Colorado Strengthens Its Smokefree Workplace Law
New Marijuana Public Use Law May Roll Back Some of those Protections
First the good news: The Colorado legislature passed HB1076 to close several key gaps in the state’s Clean Indoor Air Act that was adopted in 2006. The new law eliminates exemptions that have allowed smoking in small workplaces, hotels, and long-term care facilities. It also prohibits the use of electronic smoking devices in smokefree venues. The law has been signed by the governor and will take effect July 1, 2019.
The Bad News: Colorado also enacted HB1230, the “Marijuana Hospitality Establishments” law, which allows for smoking marijuana in food service establishments if certain criteria are met (see below). The marijuana law goes into effect 90 days after the session ends. According to the Colorado legislature’s website, the session adjourned on May 3, which means that the marijuana law will go into effect August 2 and new licenses could be issued as early as January 2020. Localities have the authority to take a stand for community health by not opting in to the law, or at the very least, not allowing for marijuana smoking in marijuana hospitality establishments within their jurisdictions.

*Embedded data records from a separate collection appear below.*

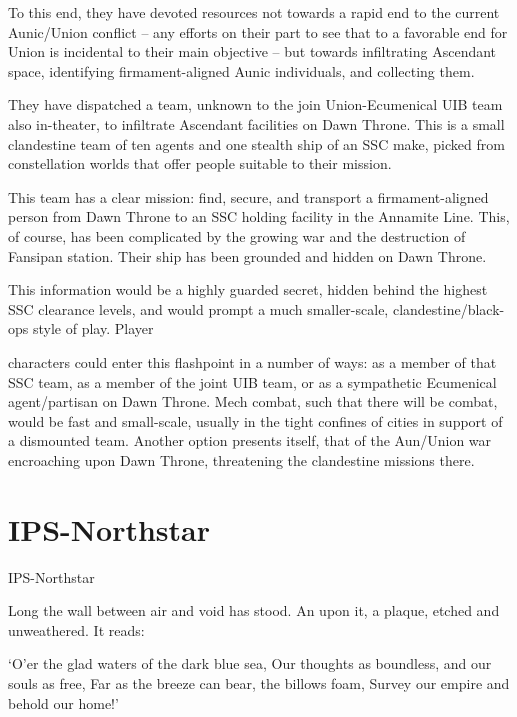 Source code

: To this end, they have devoted resources not towards a rapid end to the current Aunic/Union  
conflict -- any efforts on their part to see that to a favorable end for Union is incidental to their  
main objective -- but towards infiltrating Ascendant space, identifying firmament-aligned Aunic  
individuals, and collecting them. 
 

They have dispatched a team, unknown to the join Union-Ecumenical UIB team also in-theater,  
to infiltrate Ascendant facilities on Dawn Throne. This is a small clandestine team of ten agents  
and one stealth ship of an SSC make, picked from constellation worlds that offer people suitable  
to their mission. 
 

This team has a clear mission: find, secure, and transport a firmament-aligned person from Dawn  
Throne to an SSC holding facility in the Annamite Line. This, of course, has been complicated by  
the growing war and the destruction of Fansipan station. Their ship has been grounded and  
hidden on Dawn Throne. 
 

This information would be a highly guarded secret, hidden behind the highest SSC clearance  
levels, and would prompt a much smaller-scale, clandestine/black-ops style of play. Player  

                                                                                                           


characters could enter this flashpoint in a number of ways: as a member of that SSC team, as a  
member of the joint UIB team, or as a sympathetic Ecumenical agent/partisan on Dawn Throne.  
Mech combat, such that there will be combat, would be fast and small-scale, usually in the tight  
confines of cities in support of a dismounted team.  Another option presents itself, that of the  
Aun/Union war encroaching upon Dawn Throne, threatening the clandestine missions there. 
 

                                                                                                           
\section{IPS-Northstar}

IPS-Northstar  

                 Long the wall between air and void has stood. An upon it, a plaque, etched  
                 and unweathered. It reads:   

                         ‘O’er the glad waters of the dark blue sea,  
                         Our thoughts as boundless, and our souls as free,   
                         Far as the breeze can bear, the billows foam,   
                         Survey our empire and behold our home!’  

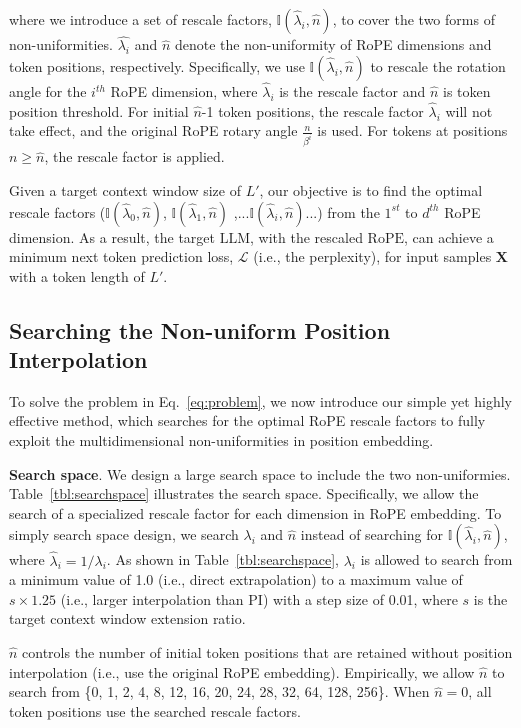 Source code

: where we introduce a set of rescale factors, $\mathbb{I}(\hat{\lambda}_{i},\hat{n})$,  to cover the two forms of non-uniformities.  $\hat{\lambda_i}$  and $\hat{n}$ denote the non-uniformity of RoPE dimensions and token positions, respectively. Specifically, we use $\mathbb{I}(\hat{\lambda}_{i},\hat{n})$  to rescale the rotation angle for the $i^{th}$ RoPE dimension, where $\hat\lambda_{i}$ is the rescale factor and $\hat{n}$ is token position threshold. For initial $\hat{n}$-1 token positions, the rescale factor $\hat\lambda_{i}$ will not take effect, and the original RoPE rotary angle $\frac{n}{\beta^i}$ is used. For tokens at positions $n\ge\hat{n}$, the rescale factor is applied. 

Given a target context window size of $L'$, our objective is to find the optimal rescale factors ($\mathbb{I}(\hat{\lambda}_{0},\hat{n})$, $\mathbb{I}(\hat{\lambda}_{1},\hat{n})$ ,...$\mathbb{I}(\hat{\lambda}_{i},\hat{n})$...) from the $1^{st}$ to $d^{th}$ RoPE dimension. As a result, the target $\text{LLM}$, with the rescaled $\text{RoPE}$, can achieve a minimum next token prediction loss, $\mathcal{L}$ (i.e., the perplexity), for input samples $\mathbf{X}$ with a token length of $L'$. 

\subsection{Searching the Non-uniform Position Interpolation}

To solve the problem in Eq.~\ref{eq:problem}, we now introduce our simple yet highly effective method, which searches for the optimal RoPE rescale factors to fully exploit the multidimensional non-uniformities in position embedding. 

\textbf{Search space}. We  design a large search space to include the two non-uniformies.  Table~\ref{tbl:searchspace} illustrates the search space.  Specifically, we allow the search of a specialized rescale factor for each dimension in RoPE embedding. To simply search space design, we search $\lambda_i$ and $\hat{n}$ instead of searching for $\mathbb{I}(\hat{\lambda}_{i},\hat{n})$, where  $\hat{\lambda}_{i}=1/\lambda_i$. 
 As shown in Table~\ref{tbl:searchspace}, $\lambda_i$ is allowed to search from a minimum value of 1.0 (i.e., direct extrapolation) to a maximum value of $s\times1.25$ (i.e., larger interpolation than PI) with a step size of 0.01, where $s$ is the target context window extension ratio.

$\hat{n}$ controls the number of initial token positions that are retained without position interpolation (i.e., use the original RoPE embedding). Empirically, we allow $\hat{n}$ to search from \{0, 1, 2, 4, 8, 12, 16, 20, 24, 28, 32, 64, 128, 256\}. When $\hat{n}=0$, all token positions use the searched rescale factors.

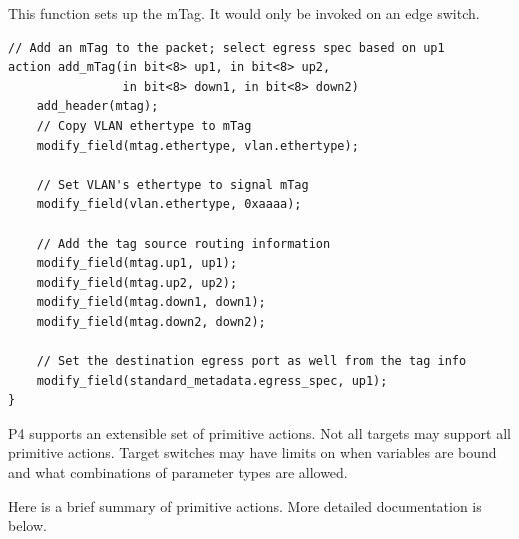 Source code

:\documentclass[12pt]{article}
\begin{document}
This function sets up the mTag. It would only be invoked on an edge switch.

\begin{lstlisting}[style=P4style]
// Add an mTag to the packet; select egress spec based on up1
action add_mTag(in bit<8> up1, in bit<8> up2,
                in bit<8> down1, in bit<8> down2)
    add_header(mtag);
    // Copy VLAN ethertype to mTag
    modify_field(mtag.ethertype, vlan.ethertype);

    // Set VLAN's ethertype to signal mTag
    modify_field(vlan.ethertype, 0xaaaa);

    // Add the tag source routing information
    modify_field(mtag.up1, up1);
    modify_field(mtag.up2, up2);
    modify_field(mtag.down1, down1);
    modify_field(mtag.down2, down2);

    // Set the destination egress port as well from the tag info
    modify_field(standard_metadata.egress_spec, up1);
}
\end{lstlisting}


P4 supports an extensible set of primitive actions. Not all targets 
may support all primitive actions. Target switches may have
limits on when variables are bound and what combinations of parameter
types are allowed.

Here is a brief summary of primitive actions. More detailed documentation 
is below.
\end{document}

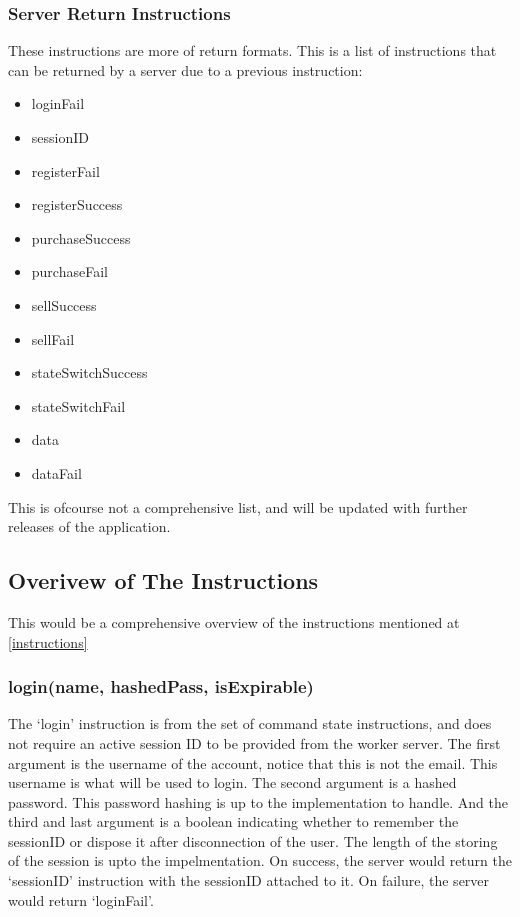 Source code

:\documentclass[a4paper]{article}
\begin{document}
\subsubsection{Server Return Instructions}
These instructions are more of return formats. This is a list of instructions 
that can be returned by a server due to a previous instruction:
\begin{itemize}
	\item loginFail
	\item sessionID
	\item registerFail
	\item registerSuccess
	\item purchaseSuccess
	\item purchaseFail
	\item sellSuccess
	\item sellFail
	\item stateSwitchSuccess
	\item stateSwitchFail
	\item data
	\item dataFail
\end{itemize}

This is ofcourse not a comprehensive list, and will be updated with further
releases of the application.

\subsection{Overivew of The Instructions}
This would be a comprehensive overview of the instructions mentioned at
\ref{instructions} 

\subsubsection{login(name, hashedPass, isExpirable)}
The `login' instruction is from the set of command state instructions, and does
not require an active session ID to be provided from the worker server. The
first argument is the username of the account, notice that this is not the
email. This username is what will be used to login. The second argument is a
hashed password. This password hashing is up to the implementation to handle.
And the third and last argument is a boolean indicating whether to remember the
sessionID or dispose it after disconnection of the user. The length of the
storing of the session is upto the impelmentation. On success, the server would
return the `sessionID' instruction with the sessionID attached to it. On 
failure, the server would return `loginFail'.
\end{document}
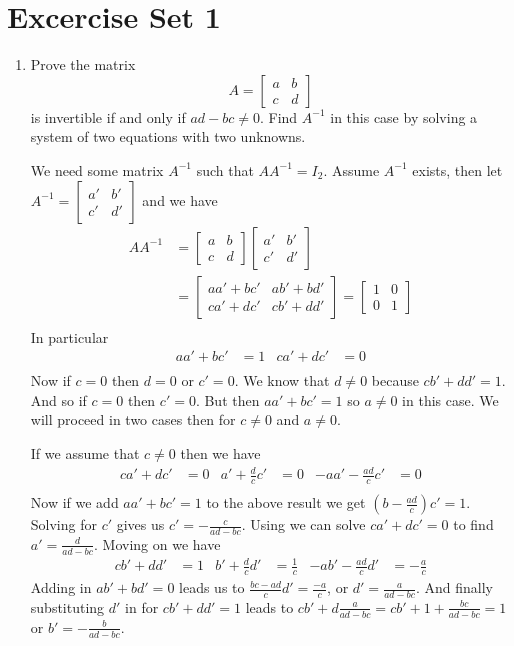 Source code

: \documentclass[letterpaper]{article}
\begin{document}
\section*{Excercise Set 1}
\begin{enumerate}
\item
Prove the matrix
\[A=\left[\begin{array}{cc}a&b\\c&d\end{array}\right]\]
is invertible if and only if $ad-bc\ne 0$. Find $A^{-1}$ in this case by solving a system of two equations with two unknowns.

We need some matrix $A^{-1}$ such that $AA^{-1}=I_2$.
Assume $A^{-1}$ exists, then let $A^{-1}=\left[\begin{array}{cc}a'&b'\\c'&d'\end{array}\right]$ and we have
\begin{align*}
  AA^{-1}&= \left[\begin{array}{cc}a&b\\c&d\end{array}\right]
            \left[\begin{array}{cc}a'&b'\\c'&d'\end{array}\right]\\
  &=\left[\begin{array}{cc}aa'+bc'&ab'+bd'\\ca'+dc'&cb'+dd'\end{array}\right]
  =\left[\begin{array}{cc}1&0\\0&1\end{array}\right]\\
\end{align*}
In particular
\begin{align*}
  aa'+bc'&=1&
  ca'+dc'&=0\\
\end{align*}
Now if $c=0$ then $d=0$ or $c'=0$. We know that $d\ne 0$ because $cb'+dd'=1$. And so if $c=0$ then $c'=0$. But then $aa'+bc'=1$ so $a\ne 0$ in this case. We will proceed in two cases then for $c\ne 0$ and $a\ne 0$.

If we assume that $c\ne 0$ then we have
\begin{align*}
  ca'+dc'&=0&
  a'+\frac{d}{c}c'&=0&
  -aa'-\frac{ad}{c}c'&=0\\
\end{align*}
Now if we add $aa'+bc'=1$ to the above result we get $\left(b-\frac{ad}{c}\right)c'=1$. Solving for $c'$ gives us $c'=-\frac{c}{ad-bc}$. Using we can solve $ca'+dc'=0$ to find $a'=\frac{d}{ad-bc}$. Moving on we have
\begin{align*}
  cb'+dd'&=1&b'+\frac{d}{c}d'&=\frac{1}{c}&-ab'-\frac{ad}{c}d'&=-\frac{a}{c}
\end{align*}
Adding in $ab'+bd'=0$ leads us to $\frac{bc-ad}{c}d'=\frac{-a}{c}$, or $d'=\frac{a}{ad-bc}$. And finally substituting $d'$ in for $cb'+dd'=1$ leads to $cb'+d\frac{a}{ad-bc}=cb'+1+\frac{bc}{ad-bc}=1$ or $b'=-\frac{b}{ad-bc}$.


\end{enumerate}
\end{document}
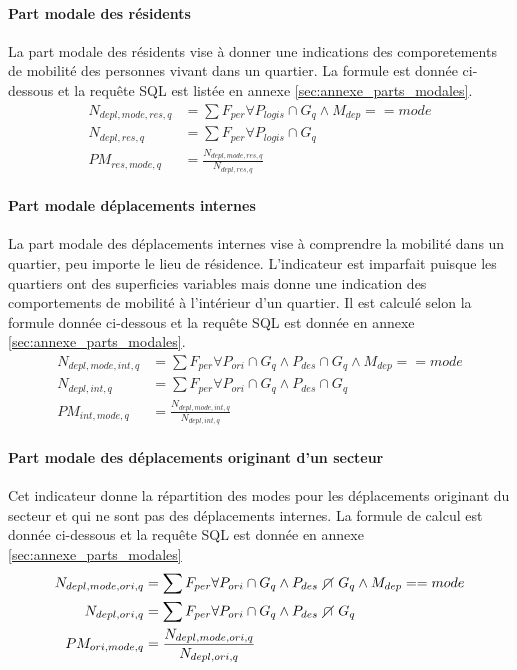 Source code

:             \paragraph{Part modale des résidents} La part modale des résidents vise à donner une indications des comporetements de mobilité des personnes vivant dans un quartier. La formule est donnée ci-dessous et la requête SQL est listée en annexe \ref{sec:annexe_parts_modales}.
            \begin{align}
                N_{depl,mode,res,q}  &= \sum{F_{per}} \forall P_{logis} \cap G_q \wedge M_{dep} == mode\\
                N_{depl,res,q} &= \sum{F_{per}} \forall P_{logis} \cap G_q \\
                PM_{res,mode,q} &= \frac{N_{depl,mode,res,q}}{N_{depl,res,q}}
            \end{align}
            \paragraph{Part modale déplacements internes} La part modale des déplacements internes vise à comprendre la mobilité dans un quartier, peu importe le lieu de résidence. L'indicateur est imparfait puisque les quartiers ont des superficies variables mais donne une indication des comportements de mobilité à l'intérieur d'un quartier. Il est calculé selon la formule donnée ci-dessous et la requête SQL est donnée en annexe \ref{sec:annexe_parts_modales}.
            \begin{align}
                N_{depl,mode,int,q} &= \sum{F_{per}} \forall P_{ori} \cap G_q \wedge P_{des} \cap G_q \wedge M_{dep}==mode \\
                N_{depl,int,q} &= \sum{F_{per}} \forall P_{ori} \cap G_q \wedge P_{des} \cap G_q \\
                PM_{int,mode,q} &= \frac{N_{depl,mode,int,q}}{N_{depl,int,q}}
            \end{align}
            \paragraph{Part modale des déplacements originant d'un secteur} Cet indicateur donne la répartition des modes pour les déplacements originant du secteur et qui ne sont pas des déplacements internes. La formule de calcul est donnée ci-dessous et la requête SQL est donnée en annexe \ref{sec:annexe_parts_modales}
            \begin{align}
                N_{depl,mode,ori,q} &= \sum{F_{per}} \forall P_{ori} \cap G_q \wedge P_{des} \disjoint G_q \wedge M_{dep}==mode \\
                N_{depl,ori,q} &= \sum{F_{per}} \forall P_{ori} \cap G_q \wedge P_{des} \disjoint G_q \\
                PM_{ori,mode,q} &= \frac{N_{depl,mode,ori,q}}{N_{depl,ori,q}}
            \end{align}
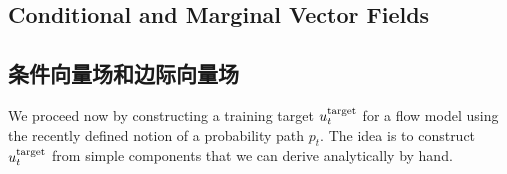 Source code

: 


\subsection{Conditional and Marginal Vector Fields}

\subsection{条件向量场和边际向量场}

We proceed now by constructing a training target $u^{\text{target}}_t$ for a flow model using the recently defined notion of a probability path $p_t$. The idea is to construct $u^{\text{target}}_t$ from simple components that we can derive analytically by hand.

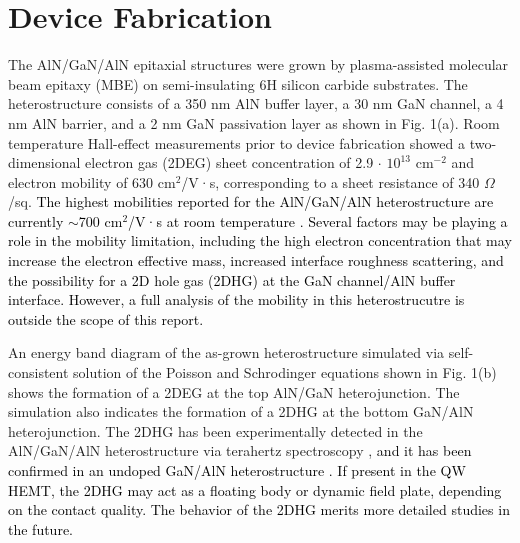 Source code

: \documentclass[journal]{IEEEtran}
\begin{document}
\section{Device Fabrication}
The AlN/GaN/AlN epitaxial structures were grown by plasma-assisted molecular beam epitaxy (MBE) on semi-insulating 6H silicon carbide substrates. The heterostructure consists of a 350 nm AlN buffer layer, a 30 nm GaN channel, a 4 nm AlN barrier, and a 2 nm GaN passivation layer as shown in Fig. 1(a). Room temperature Hall-effect measurements prior to device fabrication showed a two-dimensional electron gas (2DEG) sheet concentration of 2.9 $\cdot$ $\mathrm{10^{13}}$ $\mathrm{cm^{-2}}$ and electron mobility of 630 $\mathrm{cm^2}$/V·s, corresponding to a sheet resistance of 340 $\Omega$/sq.  \textcolor{black}{The highest mobilities reported for the AlN/GaN/AlN heterostructure are currently $\sim$700 $\mathrm{cm^2}$/V·s at room temperature \cite{Wang2012,Islam2016,Song2017,Rennesson2018}. Several factors may be playing a role in the mobility limitation, including the high electron concentration that may increase the electron effective mass, increased interface roughness scattering, and the possibility for a 2D hole gas (2DHG) at the GaN channel/AlN buffer interface. However, a full analysis of the mobility in this heterostrucutre is outside the scope of this report.}

An energy band diagram of the as-grown heterostructure simulated via self-consistent solution of the Poisson and Schrodinger equations \cite{Tan1990} shown in Fig. 1(b) shows the formation of a 2DEG at the top AlN/GaN heterojunction. The simulation also indicates the formation of a 2DHG at the bottom GaN/AlN heterojunction. The 2DHG has been experimentally detected in the AlN/GaN/AlN heterostructure via terahertz spectroscopy \cite{Jena2017}, \textcolor{black}{and it has been confirmed in an undoped GaN/AlN heterostructure \cite{Chaudhuri2018}. If present in the QW HEMT, the 2DHG may act as a floating body or dynamic field plate, depending on the contact quality. The behavior of the 2DHG merits more detailed studies in the future.}
\end{document}
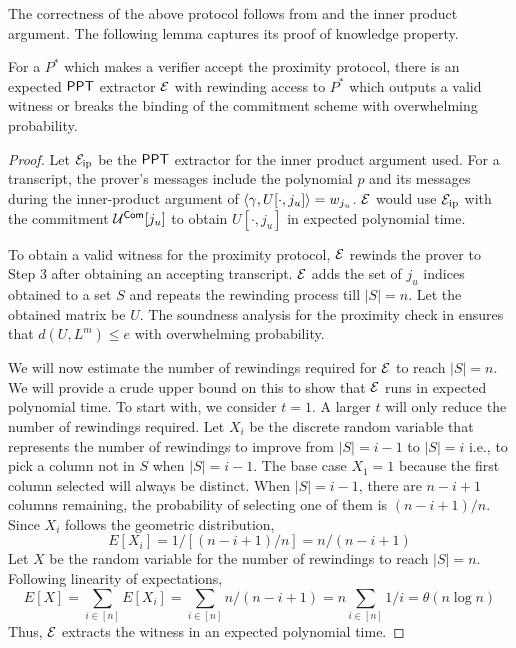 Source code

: The correctness of the above protocol follows from \cite{ligero} and the inner product argument. The following lemma captures its proof of knowledge property.
\begin{lemma}\label{lem:proximity}
For a $P^*$ which makes a verifier accept the proximity protocol, there is an expected $\mathsf{PPT}$ extractor $\mathcal{E}$ with rewinding access to $P^*$ which outputs a valid witness or breaks the binding of the commitment scheme with overwhelming probability.
\end{lemma}
\begin{proof}
Let $\mathcal{E}_{\mathrm{ip}}$ be the $\mathsf{PPT}$ extractor for the inner product argument used. For a transcript, the prover's messages include the polynomial $p$ and its messages during the inner-product argument of $\langle \gamma,U[\cdot, j_u]\rangle = w_{j_u}$.
$\mathcal{E}$ would use $\mathcal{E}_{\mathrm{ip}}$ with the commitment $\mathcal{U}^{\mathsf{Com}}[j_u]$ to obtain $U[\cdot,j_u]$ in expected polynomial time. 

To obtain a valid witness for the proximity protocol, $\mathcal{E}$ rewinds the prover to Step 3 after obtaining an accepting transcript. $\mathcal{E}$ adds the set of $j_u$ indices obtained to a set $S$ and repeats the rewinding process till $|S| = n$. Let the obtained matrix be $U$.
The soundness analysis for the proximity check in \cite{ligero} ensures that  $d(U, L^m) \leq e$ with overwhelming probability. 

We will now estimate the number of rewindings required for $\mathcal{E}$ to reach $|S| = n$. We will provide a crude upper bound on this to show that $\mathcal{E}$ runs in expected polynomial time. To start with, we consider $t=1$. A larger $t$ will only reduce the number of rewindings required. Let $X_i$ be the discrete random variable that represents the number of rewindings to improve from $|S| = i-1$ to $|S| = i$ i.e., to pick a column not in $S$ when $|S| = i-1$. The base case $X_1=1$ because the first column selected will always be distinct. When $|S| = i-1$, there are $n-i+1$ columns remaining, the probability of selecting one of them is $(n-i+1)/n$. Since $X_i$ follows the geometric distribution, 
\[
E[X_i] = 1/ [(n-i+1)/n] = n/ (n-i+1)
\]
Let $X$ be the random variable for the number of rewindings to reach $|S| = n$.
Following linearity of expectations, 
\[
E[X] = \sum_{i \in [n]} E[X_i] = \sum_{i \in [n]} n/ (n-i+1) = n \sum_{i \in [n]} 1/i = \theta (n \log n) 
\]
Thus, $\mathcal{E}$ extracts the witness in an expected polynomial time.
\end{proof}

As a result of the new marijuana law, Colorado will become the first state to lose its statewide smokefree restaurant status on ANR Foundation’s lists and maps once this new law takes effect. Public health advocates in other states that have legalized marijuana should begin planning for this type of marijuana industry strategy that promotes marijuana smoking spaces, if they haven’t done so already.
Details: The new law will allow smoking and vaping of marijuana in food service workplaces that are open to people age 21+ where alcohol is not served. This means that more marijuana businesses may add food service, and more food service businesses may consider prohibiting minors, giving up alcohol sales, and instead becoming indoor marijuana smoking and vaping establishments.
There does not seem to be any requirement in the law for these “marijuana hospitality businesses” to be in a free-standing building, or a requirement that smoke not infiltrate other areas. The law does not limit the number of marijuana smoking establishments or where they are located. We also did not see a provision preventing marijuana hospitality license holders or their companies from holding alcohol licenses for other venues. This may lead to more hospitality workers exposed to secondhand smoke and renormalizing smoking in hospitality venues. In several states, the marijuana industry has pushed for ventilation as the solution to marijuana smoke pollution, but this is another tactic borrowed from Big Tobacco. No amount of ventilation can adequately protect the public from the health hazards of breathing secondhand marijuana or tobacco smoke. The only known way to reduce the risks associated with secondhand smoke is with a 100% smokefree environment.
Implications: It took decades of effort for Colorado to achieve its statewide smokefree restaurant law that took effect in 2007. The smokefree law has protected a generation of residents, but is now being swept away.
Tobacco giant Altria has been investing billions of dollars into the marijuana business.
Tobacco giant Altria has been investing billions of dollars into the marijuana business. Increasingly, Big Tobacco = Big Marijuana. Altria worked for years to undermine local and statewide smokefree efforts in Colorado through schemes such as the Philip Morris Colorado Options program. Altria’s goal was to maintain the social acceptability of smoking inside hospitality venues and to enable product consumption. This bill would seem to help them move in that direction.
There is a parallel concern between tobacco control preemption and emerging marijuana laws. In the past, it took a while for health groups to recognize preemption as an industry tactic and to unify in opposition in order to protect local control and expand smokefree protections. Today, we see an urgent need for public health to discuss strategies to protect people from secondhand marijuana smoke in this evolving policy area. Just as preemption language may be tucked into unrelated legislation, rollbacks to smokefree protections and norms related to marijuana are coming in separate legislation such as this Colorado bill, and via local and state marijuana control board rulemaking designed to limit input or expertise from tobacco control program experts. Health groups will need to prepare to defend smokefree protections against a variety of attacks.
ANR encourages local governments in Colorado to protect public health by either not opting in to this marijuana industry sponsored law or not allowing marijuana smoking in cannabis consumption clubs locally.
Regardless of how one feels about marijuana use, it should not be used in ways that harm other people.
BOTTOM LINE: SMOKE IS SMOKE
Secondhand marijuana smoke is a health hazard for nonsmokers. While there isn’t (yet) the same volume of research as with secondhand tobacco smoke, there is sufficient data to affirm that secondhand marijuana smoke creates a serious health risk to nonsmokers. Just like secondhand tobacco smoke, marijuana smoke is a potent source of PM 2.5 fine particulate matter, which is hazardous regardless of source including wildfires and air pollution. Marijuana secondhand smoke impacts cardiovascular function and it contains thousands of chemicals and at least 33 carcinogens. In short, it isn’t “safe” and is not a substitute for breathing clean air.